** Opening Data supplied block **

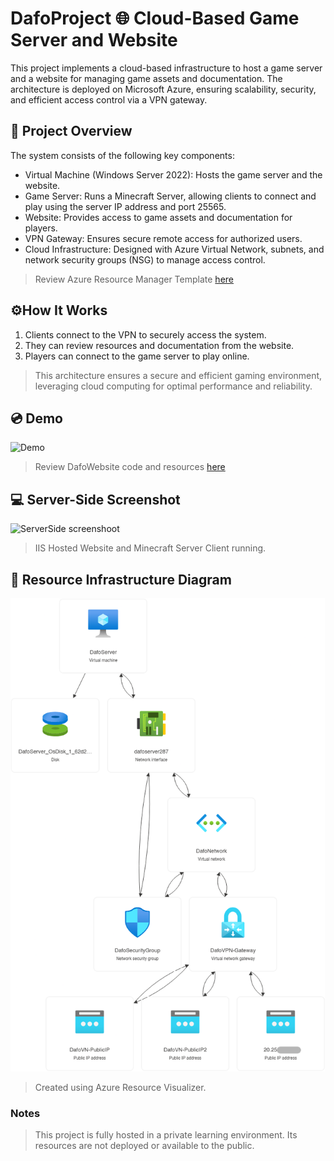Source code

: 
# DafoProject 🌐 Cloud-Based Game Server and Website
This project implements a cloud-based infrastructure to host a game server and a website for managing game assets and documentation. The architecture is deployed on Microsoft Azure, ensuring scalability, security, and efficient access control via a VPN gateway. 

## 📁 Project Overview
The system consists of the following key components:

- Virtual Machine (Windows Server 2022): Hosts the game server and the website.
- Game Server: Runs a Minecraft Server, allowing clients to connect and play using the server IP address and port 25565.
- Website: Provides access to game assets and documentation for players.
- VPN Gateway: Ensures secure remote access for authorized users.
- Cloud Infrastructure: Designed with Azure Virtual Network, subnets, and network security groups (NSG) to manage access control.
> Review Azure Resource Manager Template [here](https://github.com/sortiz0640/Cloud-Projects/tree/main/DafoProject/resources/Azure%20Resource%20Manager%20Template)

## ⚙️How It Works 
1. Clients connect to the VPN to securely access the system.
2. They can review resources and documentation from the website.
3. Players can connect to the game server to play online.
> This architecture ensures a secure and efficient gaming environment, leveraging cloud computing for optimal performance and reliability.

## 💿 Demo
![Demo](https://github.com/sortiz0640/Cloud-Projects/blob/main/DafoProject/resources/demo/DafoProject.gif)
> Review DafoWebsite code and resources [here](https://github.com/sortiz0640/Cloud-Projects/tree/main/DafoProject/resources/DafoWebsite)

## 💻 Server-Side Screenshot
![ServerSide screenshoot](https://github.com/user-attachments/assets/774a12a1-9df3-488d-ae5b-cc4e48516b58)
> IIS Hosted Website and Minecraft Server Client running.

## 🔷 Resource Infrastructure Diagram
![Cloud Diagram](https://github.com/sortiz0640/Cloud-Projects/blob/main/DafoProject/resources/DafoProject.png)
> Created using Azure Resource Visualizer.

### Notes
> This project is fully hosted in a private learning environment. Its resources are not deployed or available to the public.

** Closing Data supplied block **

▸ Aim of the exercise
Reproduce the data word for word, excluding its pictures.

▸ Exercise solution
Source code

: 
# DafoProject 🌐 Cloud-Based Game Server and Website
This project implements a cloud-based infrastructure to host a game server and a website for managing game assets and documentation. The architecture is deployed on Microsoft Azure, ensuring scalability, security, and efficient access control via a VPN gateway. 

## 📁 Project Overview
The system consists of the following key components:

- Virtual Machine (Windows Server 2022): Hosts the game server and the website.
- Game Server: Runs a Minecraft Server, allowing clients to connect and play using the server IP address and port 25565.
- Website: Provides access to game assets and documentation for players.
- VPN Gateway: Ensures secure remote access for authorized users.
- Cloud Infrastructure: Designed with Azure Virtual Network, subnets, and network security groups (NSG) to manage access control.
> Review Azure Resource Manager Template [here](https://github.com/sortiz0640/Cloud-Projects/tree/main/DafoProject/resources/Azure%20Resource%20Manager%20Template)

## ⚙️How It Works 
1. Clients connect to the VPN to securely access the system.
2. They can review resources and documentation from the website.
3. Players can connect to the game server to play online.
> This architecture ensures a secure and efficient gaming environment, leveraging cloud computing for optimal performance and reliability.

## 💿 Demo
![Demo](https://github.com/sortiz0640/Cloud-Projects/blob/main/DafoProject/resources/demo/DafoProject.gif)
> Review DafoWebsite code and resources [here](https://github.com/sortiz0640/Cloud-Projects/tree/main/DafoProject/resources/DafoWebsite)

## 💻 Server-Side Screenshot
![ServerSide screenshoot](https://github.com/user-attachments/assets/774a12a1-9df3-488d-ae5b-cc4e48516b58)
> IIS Hosted Website and Minecraft Server Client running.

## 🔷 Resource Infrastructure Diagram
![Cloud Diagram](https://github.com/sortiz0640/Cloud-Projects/blob/main/DafoProject/resources/DafoProject.png)
> Created using Azure Resource Visualizer.

### Notes
> This project is fully hosted in a private learning environment. Its resources are not deployed or available to the public.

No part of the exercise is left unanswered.